• Task prompt
All lines in the material containing the word "password" need to be copied.
*** Opening Data records ***
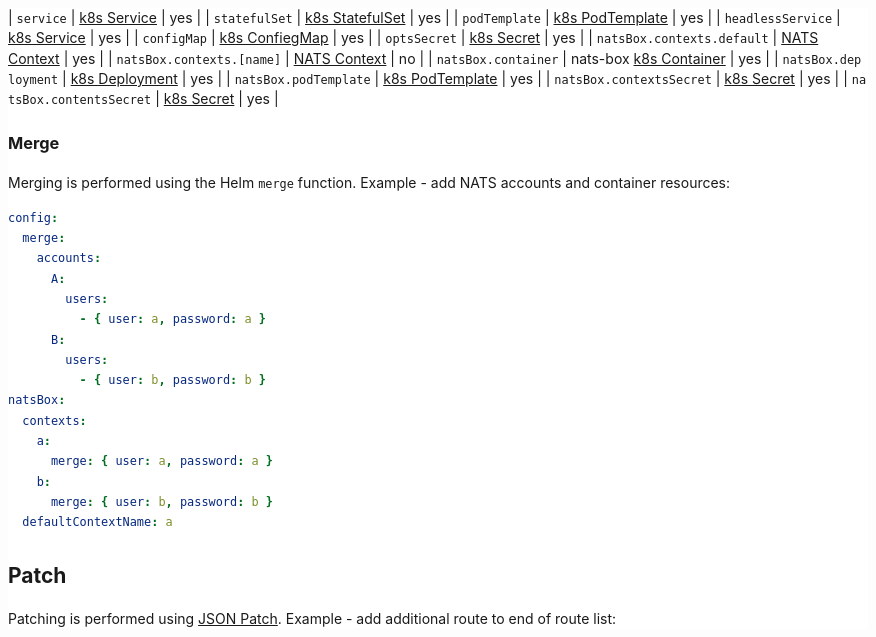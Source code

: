 | `service`                        | [k8s Service](https://kubernetes.io/docs/reference/generated/kubernetes-api/v1.24/#service-v1-core)                         | yes                                     |
| `statefulSet`                    | [k8s StatefulSet](https://kubernetes.io/docs/reference/generated/kubernetes-api/v1.24/#statefulset-v1-apps)                 | yes                                     |
| `podTemplate`                    | [k8s PodTemplate](https://kubernetes.io/docs/reference/generated/kubernetes-api/v1.24/#pod-v1-core)                         | yes                                     |
| `headlessService`                | [k8s Service](https://kubernetes.io/docs/reference/generated/kubernetes-api/v1.24/#service-v1-core)                         | yes                                     |
| `configMap`                      | [k8s ConfiegMap](https://kubernetes.io/docs/reference/generated/kubernetes-api/v1.24/#configmap-v1-core)                    | yes                                     |
| `optsSecret`                     | [k8s Secret](https://kubernetes.io/docs/reference/generated/kubernetes-api/v1.24/#secret-v1-core)                           | yes                                     |
| `natsBox.contexts.default`       | [NATS Context](https://docs.nats.io/using-nats/nats-tools/nats_cli#nats-contexts)                                           | yes                                     |
| `natsBox.contexts.[name]`        | [NATS Context](https://docs.nats.io/using-nats/nats-tools/nats_cli#nats-contexts)                                           | no                                      |
| `natsBox.container`              | nats-box [k8s Container](https://kubernetes.io/docs/reference/generated/kubernetes-api/v1.24/#container-v1-core)            | yes                                     |
| `natsBox.deployment`             | [k8s Deployment](https://kubernetes.io/docs/reference/generated/kubernetes-api/v1.24/#deployment-v1-apps)                   | yes                                     |
| `natsBox.podTemplate`            | [k8s PodTemplate](https://kubernetes.io/docs/reference/generated/kubernetes-api/v1.24/#pod-v1-core)                         | yes                                     |
| `natsBox.contextsSecret`         | [k8s Secret](https://kubernetes.io/docs/reference/generated/kubernetes-api/v1.24/#secret-v1-core)                           | yes                                     |
| `natsBox.contentsSecret`         | [k8s Secret](https://kubernetes.io/docs/reference/generated/kubernetes-api/v1.24/#secret-v1-core)                           | yes                                     |

### Merge

Merging is performed using the Helm `merge` function. Example - add NATS accounts and container resources:

```yaml
config:
  merge:
    accounts:
      A:
        users:
          - { user: a, password: a }
      B:
        users:
          - { user: b, password: b }
natsBox:
  contexts:
    a:
      merge: { user: a, password: a }
    b:
      merge: { user: b, password: b }
  defaultContextName: a
```

## Patch

Patching is performed using [JSON Patch](https://jsonpatch.com/). Example - add additional route to end of route list:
*** Closing Data records ***
• Reply
          - { user: a, password: a }
          - { user: b, password: b }
      merge: { user: a, password: a }
      merge: { user: b, password: b }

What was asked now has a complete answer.